El resultado es que incluso los pequeños defectos del cartílago tienden a persistir y agrandarse gradualmente. El estrés mecánico se concentra alrededor de los bordes del defecto, acelerando la degradación. Con el paso de los años, la capa protectora se adelgaza hasta que el hueso roza contra el hueso: el dolor característico de la osteoartritis avanzada.

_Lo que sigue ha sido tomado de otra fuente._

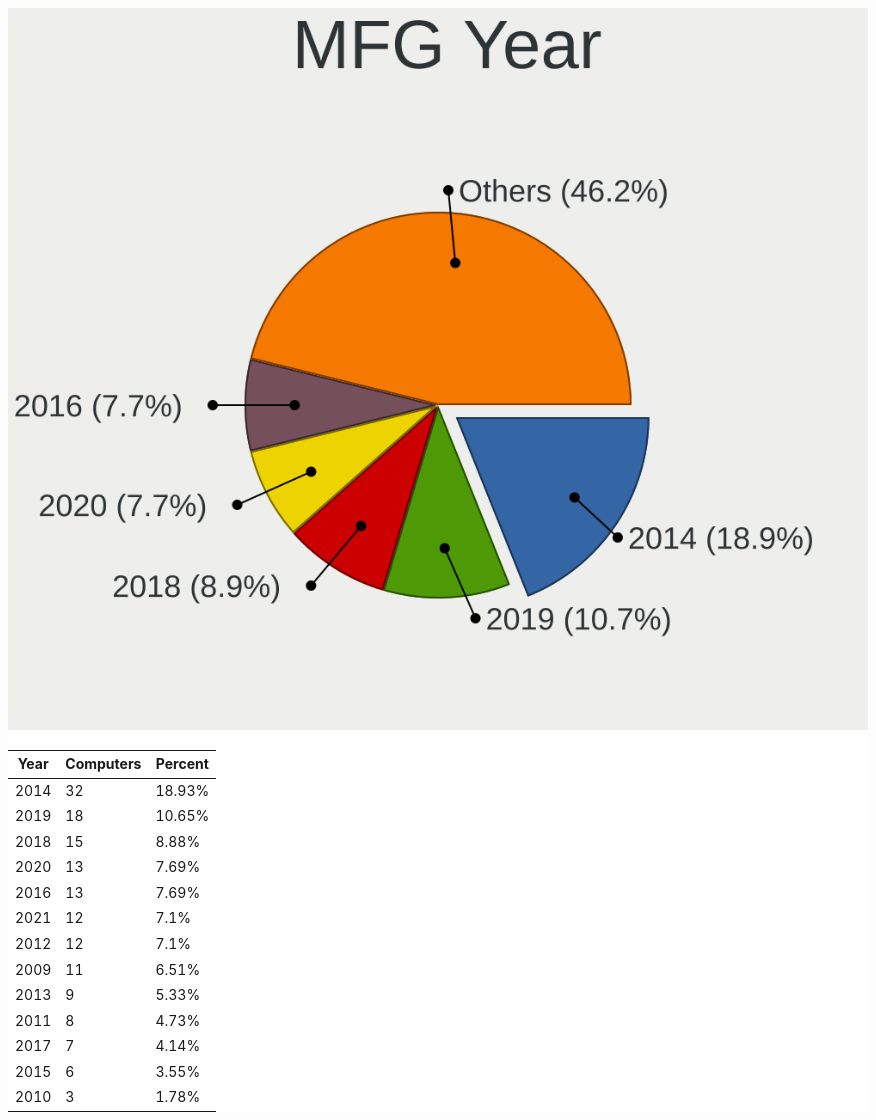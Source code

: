 ![MFG Year](./All/images/pie_chart_bsd/node_year.svg)


| Year    | Computers | Percent |
|---------|-----------|---------|
| 2014    | 32        | 18.93%  |
| 2019    | 18        | 10.65%  |
| 2018    | 15        | 8.88%   |
| 2020    | 13        | 7.69%   |
| 2016    | 13        | 7.69%   |
| 2021    | 12        | 7.1%    |
| 2012    | 12        | 7.1%    |
| 2009    | 11        | 6.51%   |
| 2013    | 9         | 5.33%   |
| 2011    | 8         | 4.73%   |
| 2017    | 7         | 4.14%   |
| 2015    | 6         | 3.55%   |
| 2010    | 3         | 1.78%   |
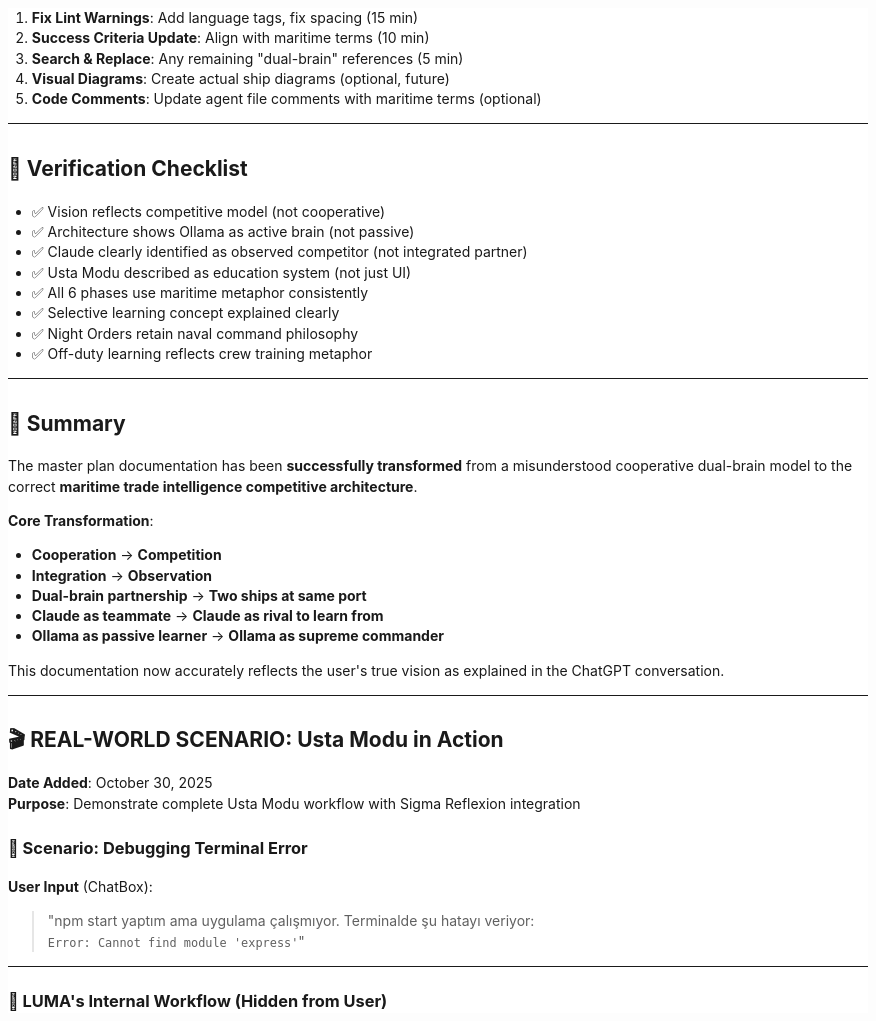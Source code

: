 1. **Fix Lint Warnings**: Add language tags, fix spacing (15 min)
2. **Success Criteria Update**: Align with maritime terms (10 min)
3. **Search & Replace**: Any remaining "dual-brain" references (5 min)
4. **Visual Diagrams**: Create actual ship diagrams (optional, future)
5. **Code Comments**: Update agent file comments with maritime terms (optional)

---

## 📝 Verification Checklist

- ✅ Vision reflects competitive model (not cooperative)
- ✅ Architecture shows Ollama as active brain (not passive)
- ✅ Claude clearly identified as observed competitor (not integrated partner)
- ✅ Usta Modu described as education system (not just UI)
- ✅ All 6 phases use maritime metaphor consistently
- ✅ Selective learning concept explained clearly
- ✅ Night Orders retain naval command philosophy
- ✅ Off-duty learning reflects crew training metaphor

---

## 🎯 Summary

The master plan documentation has been **successfully transformed** from a misunderstood cooperative dual-brain model to the correct **maritime trade intelligence competitive architecture**.

**Core Transformation**:

- **Cooperation** → **Competition**
- **Integration** → **Observation**
- **Dual-brain partnership** → **Two ships at same port**
- **Claude as teammate** → **Claude as rival to learn from**
- **Ollama as passive learner** → **Ollama as supreme commander**

This documentation now accurately reflects the user's true vision as explained in the ChatGPT conversation.

---

## 🎬 **REAL-WORLD SCENARIO: Usta Modu in Action**

**Date Added**: October 30, 2025  
**Purpose**: Demonstrate complete Usta Modu workflow with Sigma Reflexion integration

### **📝 Scenario: Debugging Terminal Error**

**User Input** (ChatBox):

> "npm start yaptım ama uygulama çalışmıyor. Terminalde şu hatayı veriyor:  
> `Error: Cannot find module 'express'`"

---

### **🤖 LUMA's Internal Workflow** (Hidden from User)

Opciones de tratamiento actuales
Debido a que el cartílago no puede regenerarse por sí solo, los tratamientos actuales se centran en el manejo de los síntomas en lugar de revertir el daño. La fisioterapia, el control del peso y el ejercicio fortalecen los músculos alrededor de una articulación y pueden reducir el dolor. Los medicamentos antiinflamatorios ayudan a controlar los brotes. Cuando los enfoques conservadores fallan, los cirujanos pueden realizar microfracturas (perforar pequeños agujeros en el hueso debajo del cartílago para liberar células de la médula), pero esto produce fibrocartílago, un sustituto más áspero y débil que tiende a descomponerse en pocos años.
Para los casos graves, la cirugía de reemplazo articular sigue siendo la solución más fiable. Los cirujanos solo en los Estados Unidos realizan más de 790.000 reemplazos de rodilla al año. Las articulaciones artificiales duran entre 15 y 20 años en promedio, pero no son ideales para pacientes más jóvenes y activos que pueden sobrevivir al implante.
La carrera para regenerar el cartílago
Los científicos están buscando múltiples estrategias para superar la obstinación biológica del cartílago. Uno de los avances recientes más prometedores provino de Stanford Medicine, donde los investigadores identificaron una proteína llamada 15-PGDH que aumenta con la edad y suprime la regeneración del cartílago. Cuando bloquearon esta proteína en ratones envejecidos, los condrocitos volvieron a un estado más juvenil y comenzaron a producir cartílago nuevo y saludable, sin necesidad de trasplantes de células madre. Las muestras de cartílago humano de cirugías de reemplazo de rodilla mostraron signos tempranos de regeneración después de la exposición al mismo tratamiento.
Otros enfoques incluyen el implante de condrocitos cultivados en laboratorio derivados de células madre pluripotentes inducidas, el uso de andamios bioactivos sembrados con células madre mesenquimales y el aprovechamiento de vesículas extracelulares llamadas exosomas para entregar señales antiinflamatorias directamente a las articulaciones dañadas. También se está explorando la bioimpresión tridimensional para fabricar construcciones de cartílago específicas para el paciente con la arquitectura en capas precisa que requiere el cartílago natural.
Ninguna de estas terapias ha alcanzado aún un uso clínico generalizado, pero el ritmo de los descubrimientos se está acelerando. Para los cientos de millones de personas cuyas articulaciones se están desgastando silenciosamente, la pregunta de por qué el cartílago no puede curarse a sí mismo pronto podría tener un seguimiento más esperanzador: cómo la ciencia aprendió a hacer que lo intente.